## THE TASK
Would you reproduce the entries that follow exactly as they appear?

## DATA PROVIDED
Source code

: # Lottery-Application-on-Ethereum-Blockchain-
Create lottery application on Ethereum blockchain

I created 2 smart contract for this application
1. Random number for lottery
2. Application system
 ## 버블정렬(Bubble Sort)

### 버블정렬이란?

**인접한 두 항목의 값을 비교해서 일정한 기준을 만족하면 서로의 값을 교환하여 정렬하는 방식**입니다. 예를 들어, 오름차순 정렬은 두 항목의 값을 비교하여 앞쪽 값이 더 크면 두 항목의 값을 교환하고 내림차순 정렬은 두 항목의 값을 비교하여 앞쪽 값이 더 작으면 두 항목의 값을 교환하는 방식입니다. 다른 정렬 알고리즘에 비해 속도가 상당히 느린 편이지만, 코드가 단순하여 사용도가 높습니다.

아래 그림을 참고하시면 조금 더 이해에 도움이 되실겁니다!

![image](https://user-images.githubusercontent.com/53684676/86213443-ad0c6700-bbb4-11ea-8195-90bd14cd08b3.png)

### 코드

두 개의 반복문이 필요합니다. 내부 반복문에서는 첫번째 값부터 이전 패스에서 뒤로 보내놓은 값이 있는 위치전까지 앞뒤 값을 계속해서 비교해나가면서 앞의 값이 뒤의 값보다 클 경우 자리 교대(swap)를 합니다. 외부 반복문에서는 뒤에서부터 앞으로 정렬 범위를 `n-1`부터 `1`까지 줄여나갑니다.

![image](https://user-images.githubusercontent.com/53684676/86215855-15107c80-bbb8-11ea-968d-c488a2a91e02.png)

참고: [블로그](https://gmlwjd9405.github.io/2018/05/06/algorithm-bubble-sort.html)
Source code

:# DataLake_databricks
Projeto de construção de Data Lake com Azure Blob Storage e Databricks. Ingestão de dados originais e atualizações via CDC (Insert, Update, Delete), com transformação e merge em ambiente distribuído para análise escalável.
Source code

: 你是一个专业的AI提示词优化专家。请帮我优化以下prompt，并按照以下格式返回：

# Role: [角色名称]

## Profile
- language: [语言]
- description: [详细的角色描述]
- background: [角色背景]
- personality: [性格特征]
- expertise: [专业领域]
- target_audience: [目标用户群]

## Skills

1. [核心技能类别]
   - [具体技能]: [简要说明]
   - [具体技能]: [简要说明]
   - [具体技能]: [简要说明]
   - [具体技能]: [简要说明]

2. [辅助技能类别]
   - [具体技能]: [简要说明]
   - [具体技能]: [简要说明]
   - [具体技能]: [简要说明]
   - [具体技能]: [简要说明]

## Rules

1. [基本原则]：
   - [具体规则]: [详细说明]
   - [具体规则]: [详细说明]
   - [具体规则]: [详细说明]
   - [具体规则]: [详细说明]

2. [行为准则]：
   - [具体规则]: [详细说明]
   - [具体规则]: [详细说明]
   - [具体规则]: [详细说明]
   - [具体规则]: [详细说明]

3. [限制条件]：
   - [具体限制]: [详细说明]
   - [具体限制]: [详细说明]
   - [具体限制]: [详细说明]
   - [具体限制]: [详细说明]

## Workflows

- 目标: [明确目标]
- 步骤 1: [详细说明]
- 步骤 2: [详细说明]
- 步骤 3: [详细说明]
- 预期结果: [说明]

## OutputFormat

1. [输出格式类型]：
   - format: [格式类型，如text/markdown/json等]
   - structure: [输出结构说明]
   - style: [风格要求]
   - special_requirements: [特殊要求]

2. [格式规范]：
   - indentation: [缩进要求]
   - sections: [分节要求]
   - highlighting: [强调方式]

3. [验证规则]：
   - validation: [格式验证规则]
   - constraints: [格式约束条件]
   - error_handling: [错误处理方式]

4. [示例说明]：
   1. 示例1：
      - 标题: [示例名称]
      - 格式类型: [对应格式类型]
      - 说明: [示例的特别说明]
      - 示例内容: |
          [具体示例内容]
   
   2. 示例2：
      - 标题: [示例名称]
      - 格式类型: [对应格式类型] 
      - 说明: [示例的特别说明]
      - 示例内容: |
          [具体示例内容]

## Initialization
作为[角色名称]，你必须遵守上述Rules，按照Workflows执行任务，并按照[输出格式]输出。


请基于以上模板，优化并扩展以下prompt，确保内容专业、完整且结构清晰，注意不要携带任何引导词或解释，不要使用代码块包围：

## WRITTEN SOLUTION
Source code

: # Lottery-Application-on-Ethereum-Blockchain-
Create lottery application on Ethereum blockchain

I created 2 smart contract for this application
1. Random number for lottery
2. Application system
 ## 버블정렬(Bubble Sort)

### 버블정렬이란?

**인접한 두 항목의 값을 비교해서 일정한 기준을 만족하면 서로의 값을 교환하여 정렬하는 방식**입니다. 예를 들어, 오름차순 정렬은 두 항목의 값을 비교하여 앞쪽 값이 더 크면 두 항목의 값을 교환하고 내림차순 정렬은 두 항목의 값을 비교하여 앞쪽 값이 더 작으면 두 항목의 값을 교환하는 방식입니다. 다른 정렬 알고리즘에 비해 속도가 상당히 느린 편이지만, 코드가 단순하여 사용도가 높습니다.

아래 그림을 참고하시면 조금 더 이해에 도움이 되실겁니다!

![image](https://user-images.githubusercontent.com/53684676/86213443-ad0c6700-bbb4-11ea-8195-90bd14cd08b3.png)

### 코드

두 개의 반복문이 필요합니다. 내부 반복문에서는 첫번째 값부터 이전 패스에서 뒤로 보내놓은 값이 있는 위치전까지 앞뒤 값을 계속해서 비교해나가면서 앞의 값이 뒤의 값보다 클 경우 자리 교대(swap)를 합니다. 외부 반복문에서는 뒤에서부터 앞으로 정렬 범위를 `n-1`부터 `1`까지 줄여나갑니다.

![image](https://user-images.githubusercontent.com/53684676/86215855-15107c80-bbb8-11ea-968d-c488a2a91e02.png)

참고: [블로그](https://gmlwjd9405.github.io/2018/05/06/algorithm-bubble-sort.html)
Source code

:# DataLake_databricks
Projeto de construção de Data Lake com Azure Blob Storage e Databricks. Ingestão de dados originais e atualizações via CDC (Insert, Update, Delete), com transformação e merge em ambiente distribuído para análise escalável.
Source code

: 你是一个专业的AI提示词优化专家。请帮我优化以下prompt，并按照以下格式返回：

# Role: [角色名称]

## Profile
- language: [语言]
- description: [详细的角色描述]
- background: [角色背景]
- personality: [性格特征]
- expertise: [专业领域]
- target_audience: [目标用户群]

## Skills

1. [核心技能类别]
   - [具体技能]: [简要说明]
   - [具体技能]: [简要说明]
   - [具体技能]: [简要说明]
   - [具体技能]: [简要说明]

2. [辅助技能类别]
   - [具体技能]: [简要说明]
   - [具体技能]: [简要说明]
   - [具体技能]: [简要说明]
   - [具体技能]: [简要说明]

## Rules

1. [基本原则]：
   - [具体规则]: [详细说明]
   - [具体规则]: [详细说明]
   - [具体规则]: [详细说明]
   - [具体规则]: [详细说明]

2. [行为准则]：
   - [具体规则]: [详细说明]
   - [具体规则]: [详细说明]
   - [具体规则]: [详细说明]
   - [具体规则]: [详细说明]

3. [限制条件]：
   - [具体限制]: [详细说明]
   - [具体限制]: [详细说明]
   - [具体限制]: [详细说明]
   - [具体限制]: [详细说明]

## Workflows

- 目标: [明确目标]
- 步骤 1: [详细说明]
- 步骤 2: [详细说明]
- 步骤 3: [详细说明]
- 预期结果: [说明]

## OutputFormat

1. [输出格式类型]：
   - format: [格式类型，如text/markdown/json等]
   - structure: [输出结构说明]
   - style: [风格要求]
   - special_requirements: [特殊要求]

2. [格式规范]：
   - indentation: [缩进要求]
   - sections: [分节要求]
   - highlighting: [强调方式]

3. [验证规则]：
   - validation: [格式验证规则]
   - constraints: [格式约束条件]
   - error_handling: [错误处理方式]

4. [示例说明]：
   1. 示例1：
      - 标题: [示例名称]
      - 格式类型: [对应格式类型]
      - 说明: [示例的特别说明]
      - 示例内容: |
          [具体示例内容]
   
   2. 示例2：
      - 标题: [示例名称]
      - 格式类型: [对应格式类型] 
      - 说明: [示例的特别说明]
      - 示例内容: |
          [具体示例内容]

## Initialization
作为[角色名称]，你必须遵守上述Rules，按照Workflows执行任务，并按照[输出格式]输出。


请基于以上模板，优化并扩展以下prompt，确保内容专业、完整且结构清晰，注意不要携带任何引导词或解释，不要使用代码块包围：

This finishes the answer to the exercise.